Toch geloof ik niet dat deze praktische zaken alleen een struikelblok in het beroepingswerk zijn. Is dat nog een geestelijke zaak? Of wordt predikantschap in de eerste plaats als een baan gezien? De kerkenraad zoekt een werknemer en sommige dominees vatten hun taak ook eerder op als ‘werk’ dan als ‘ambt...’ Verstaan we nog iets van roeping?
Verharding van omgangsvormen en de eigen mening verwarren met het grootste gelijk eisen ook in de kerk hun tol. ‘Kerkelijk denken’ lijken we een beetje verleerd...
In gemeente X een onthutsend voorbeeld... De beroepingscommissie droeg een kandidaat voor om te beroepen, de kerkenraad wees deze voordracht af. Vervolgens, logisch, een wederzijdse vertrouwensbreuk… Pijnlijk, maar het kán natuurlijk wel, dat een kerkenraad een voordracht niet overneemt.

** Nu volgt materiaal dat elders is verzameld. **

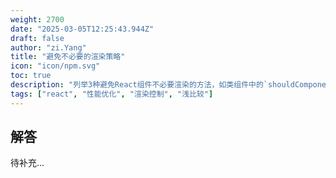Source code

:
 ```yaml
---
weight: 2700
date: "2025-03-05T12:25:43.944Z"
draft: false
author: "zi.Yang"
title: "避免不必要的渲染策略"
icon: "icon/npm.svg"
toc: true
description: "列举3种避免React组件不必要渲染的方法，如类组件中的`shouldComponentUpdate`、函数组件中的`React.memo`，并解释其底层浅比较的原理与限制？"
tags: ["react", "性能优化", "渲染控制", "浅比较"]
---
```


## 解答

待补充...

In het plaatselijk huis-aan-huisblad stond een week later een berichtje. “De gemeente van X zal nog even moeten wachten op een nieuwe dominee. De kerkenraad heeft de voordracht van dominee Q (naam en toenaam!) tegengehouden. Veel gemeenteleden zullen dit jammer vinden.”
Openheid is een goed ding... Maar bij kerkenwerk moet je echt weten wanneer te spreken en wanneer te zwijgen…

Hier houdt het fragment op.